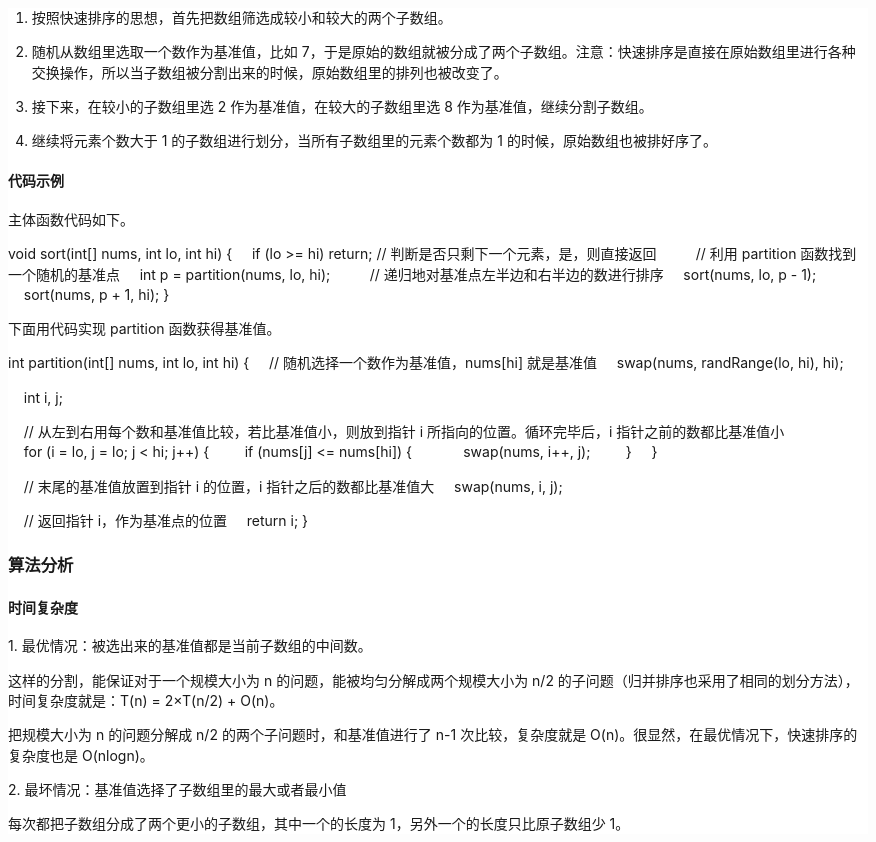 1.  按照快速排序的思想，首先把数组筛选成较小和较大的两个子数组。
    
2.  随机从数组里选取一个数作为基准值，比如 7，于是原始的数组就被分成了两个子数组。注意：快速排序是直接在原始数组里进行各种交换操作，所以当子数组被分割出来的时候，原始数组里的排列也被改变了。
    
3.  接下来，在较小的子数组里选 2 作为基准值，在较大的子数组里选 8 作为基准值，继续分割子数组。
    
4.  继续将元素个数大于 1 的子数组进行划分，当所有子数组里的元素个数都为 1 的时候，原始数组也被排好序了。
    

#### 代码示例

主体函数代码如下。

void sort(int\[\] nums, int lo, int hi) {
    if (lo >= hi) return; // 判断是否只剩下一个元素，是，则直接返回
    
    // 利用 partition 函数找到一个随机的基准点
    int p = partition(nums, lo, hi);
    
    // 递归地对基准点左半边和右半边的数进行排序
    sort(nums, lo, p - 1);
    sort(nums, p + 1, hi);
}

下面用代码实现 partition 函数获得基准值。

int partition(int\[\] nums, int lo, int hi) {
    // 随机选择一个数作为基准值，nums\[hi\] 就是基准值
    swap(nums, randRange(lo, hi), hi);

    int i, j;

    // 从左到右用每个数和基准值比较，若比基准值小，则放到指针 i 所指向的位置。循环完毕后，i 指针之前的数都比基准值小
    for (i = lo, j = lo; j < hi; j++) {
        if (nums\[j\] <= nums\[hi\]) {
            swap(nums, i++, j);
        }
    }

    // 末尾的基准值放置到指针 i 的位置，i 指针之后的数都比基准值大
    swap(nums, i, j);

    // 返回指针 i，作为基准点的位置
    return i;
}

### 算法分析

#### 时间复杂度

1\. 最优情况：被选出来的基准值都是当前子数组的中间数。

这样的分割，能保证对于一个规模大小为 n 的问题，能被均匀分解成两个规模大小为 n/2 的子问题（归并排序也采用了相同的划分方法），时间复杂度就是：T(n) = 2×T(n/2) + O(n)。

把规模大小为 n 的问题分解成 n/2 的两个子问题时，和基准值进行了 n-1 次比较，复杂度就是 O(n)。很显然，在最优情况下，快速排序的复杂度也是 O(nlogn)。

2\. 最坏情况：基准值选择了子数组里的最大或者最小值

每次都把子数组分成了两个更小的子数组，其中一个的长度为 1，另外一个的长度只比原子数组少 1。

## [Brief]
Across all the entries, how many lines hold the string "swap"? Only the number is needed.

## [Exercise answer]
3